STONINGTON — Maine’s recent election has brought a crop of first-time legislators to Augusta, among them lobsterman Genevieve McDonald who filed her first piece of legislation even before the new Legislature has been sworn in.
McDonald represents House District 134, an all-island district that stretches eastwards from Penobscot Bay to Mount Desert Island and includes the towns of Southwest Harbor, Tremont, the Cranberry Islands, Frenchboro, Swan’s Island, Isle au Haut, Vinalhaven, North Haven and, of course, Deer Isle and Stonington.
While she is concerned about the unique issues faced by residents on Maine’s “unbridged” islands, as a fisherman, McDonald has gone lobstering for 14 years, she is especially interested in the future of Maine’s lobster fishery. And no wonder.
In the 2017 Fisheries of the United States report published last week by the National Oceanic and Atmospheric Administration, lobster was again the most valuable single-species fishery in the nation. Last year, U.S. landings of American lobster topped $550 million, with more than three-quarters of that — some $423 million — landed in Maine harbors.
According to the Department of Marine Resources, during the past five years, the leading Maine port in terms of the landed value of its lobster fishery has been Stonington with Vinalhaven in second place since 2104. Both towns are in McDonald’s district.
On Dec. 5, McDonald submitted her first bill to the 129th Legislature, “An Act to Encourage Youth Participation in the Maine Lobster Fishery.” The legislation remains to be drafted in final form, McDonald said, but its aim is “to help students without access to a fishing boat” learn what lobstering is all about.
Under current law, a youngster on a lobster boat isn’t allowed to handle anything unless they are counted as a sternman under the boat captain’s Class II or Class III lobster fishing license. “They can watch but they can’t touch,” McDonald said.

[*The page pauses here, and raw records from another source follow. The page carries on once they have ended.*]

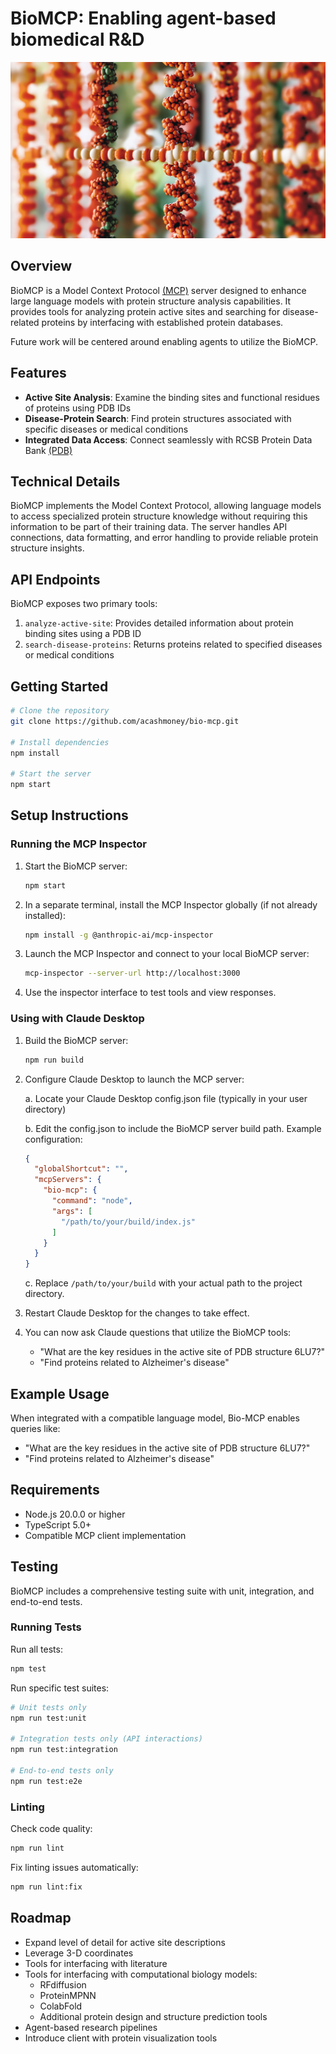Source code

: # BioMCP: Enabling agent-based biomedical R&D

![BioMCP](cover.png)

## Overview

BioMCP is a Model Context Protocol [(MCP)](https://modelcontextprotocol.io/introduction) server designed to enhance large language models with protein structure analysis capabilities. It provides tools for analyzing protein active sites and searching for disease-related proteins by interfacing with established protein databases. 

Future work will be centered around enabling agents to utilize the BioMCP.

## Features

- **Active Site Analysis**: Examine the binding sites and functional residues of proteins using PDB IDs
- **Disease-Protein Search**: Find protein structures associated with specific diseases or medical conditions
- **Integrated Data Access**: Connect seamlessly with RCSB Protein Data Bank [(PDB)](https://www.rcsb.org/)

## Technical Details

BioMCP implements the Model Context Protocol, allowing language models to access specialized protein structure knowledge without requiring this information to be part of their training data. The server handles API connections, data formatting, and error handling to provide reliable protein structure insights.

## API Endpoints

BioMCP exposes two primary tools:

1. `analyze-active-site`: Provides detailed information about protein binding sites using a PDB ID
2. `search-disease-proteins`: Returns proteins related to specified diseases or medical conditions

## Getting Started

```bash
# Clone the repository
git clone https://github.com/acashmoney/bio-mcp.git

# Install dependencies
npm install

# Start the server
npm start
```

## Setup Instructions

### Running the MCP Inspector

1. Start the BioMCP server:
   ```bash
   npm start
   ```

2. In a separate terminal, install the MCP Inspector globally (if not already installed):
   ```bash
   npm install -g @anthropic-ai/mcp-inspector
   ```

3. Launch the MCP Inspector and connect to your local BioMCP server:
   ```bash
   mcp-inspector --server-url http://localhost:3000
   ```

4. Use the inspector interface to test tools and view responses.

### Using with Claude Desktop

1. Build the BioMCP server:
   ```bash
   npm run build
   ```

2. Configure Claude Desktop to launch the MCP server:

   a. Locate your Claude Desktop config.json file (typically in your user directory)
   
   b. Edit the config.json to include the BioMCP server build path. Example configuration:
   ```json
   {
     "globalShortcut": "",
     "mcpServers": {
       "bio-mcp": {
         "command": "node",
         "args": [
           "/path/to/your/build/index.js"
         ]
       }
     }
   }
   ```
   
   c. Replace `/path/to/your/build` with your actual path to the project directory.

3. Restart Claude Desktop for the changes to take effect.

4. You can now ask Claude questions that utilize the BioMCP tools:
   - "What are the key residues in the active site of PDB structure 6LU7?"
   - "Find proteins related to Alzheimer's disease"

## Example Usage

When integrated with a compatible language model, Bio-MCP enables queries like:

- "What are the key residues in the active site of PDB structure 6LU7?"
- "Find proteins related to Alzheimer's disease"

## Requirements

- Node.js 20.0.0 or higher
- TypeScript 5.0+
- Compatible MCP client implementation

## Testing

BioMCP includes a comprehensive testing suite with unit, integration, and end-to-end tests.

### Running Tests

Run all tests:
```bash
npm test
```

Run specific test suites:
```bash
# Unit tests only
npm run test:unit

# Integration tests only (API interactions)
npm run test:integration

# End-to-end tests only
npm run test:e2e
```

### Linting

Check code quality:
```bash
npm run lint
```

Fix linting issues automatically:
```bash
npm run lint:fix
```

## Roadmap

- Expand level of detail for active site descriptions
- Leverage 3-D coordinates
- Tools for interfacing with literature
- Tools for interfacing with computational biology models:
  - RFdiffusion
  - ProteinMPNN
  - ColabFold
  - Additional protein design and structure prediction tools
- Agent-based research pipelines
- Introduce client with protein visualization tools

Her proposed bill would exempt a person 12 or younger from needing to be covered by the captain’s license in order to band a lobster, fill a bait bag or pull critters out of a trap.
The idea for the bill grew out of McDonald’s personal experience. In the winter, she works with young students in the Deer Isle school who are curious about the fishery that is a central feature of the community they live in but whose families are not engaged in lobster fishing. Many of those children have no easy way to get aboard a boat and actually experience what the fishery is really like.
That was brought home last summer, McDonald said, when she took her sister-in-law, Leslie Rice, and 10-year-old nephew Jackson out for a day trip on her lobster boat, Hello Darlings II. Jackson was excited to be aboard but “he couldn’t touch anything,” McDonald said. “He was worried about being caught.”
While acknowledging that enforcement of this rule doesn’t seem to be a Marine Patrol priority, McDonald said the current rule can be a burden for captains of smaller boats with only a single crew who would be “happy to take a kid out to band lobsters and learn about fishing,” but might have to leave their sternman at home while the child became the one helper allowed onboard under a Class II license.
As of last Friday, McDonald’s proposed bill had yet to be assigned a Legislative Document (LD) Number, required before it can be assigned to the Marine Resources Committee for consideration. Because it was one of the earliest bills filed, McDonald said, all that should happen “relatively soon.”
With any luck, it may well happen in time for Jackson to get his hands dirty aboard his aunt’s boat if he wants to next summer.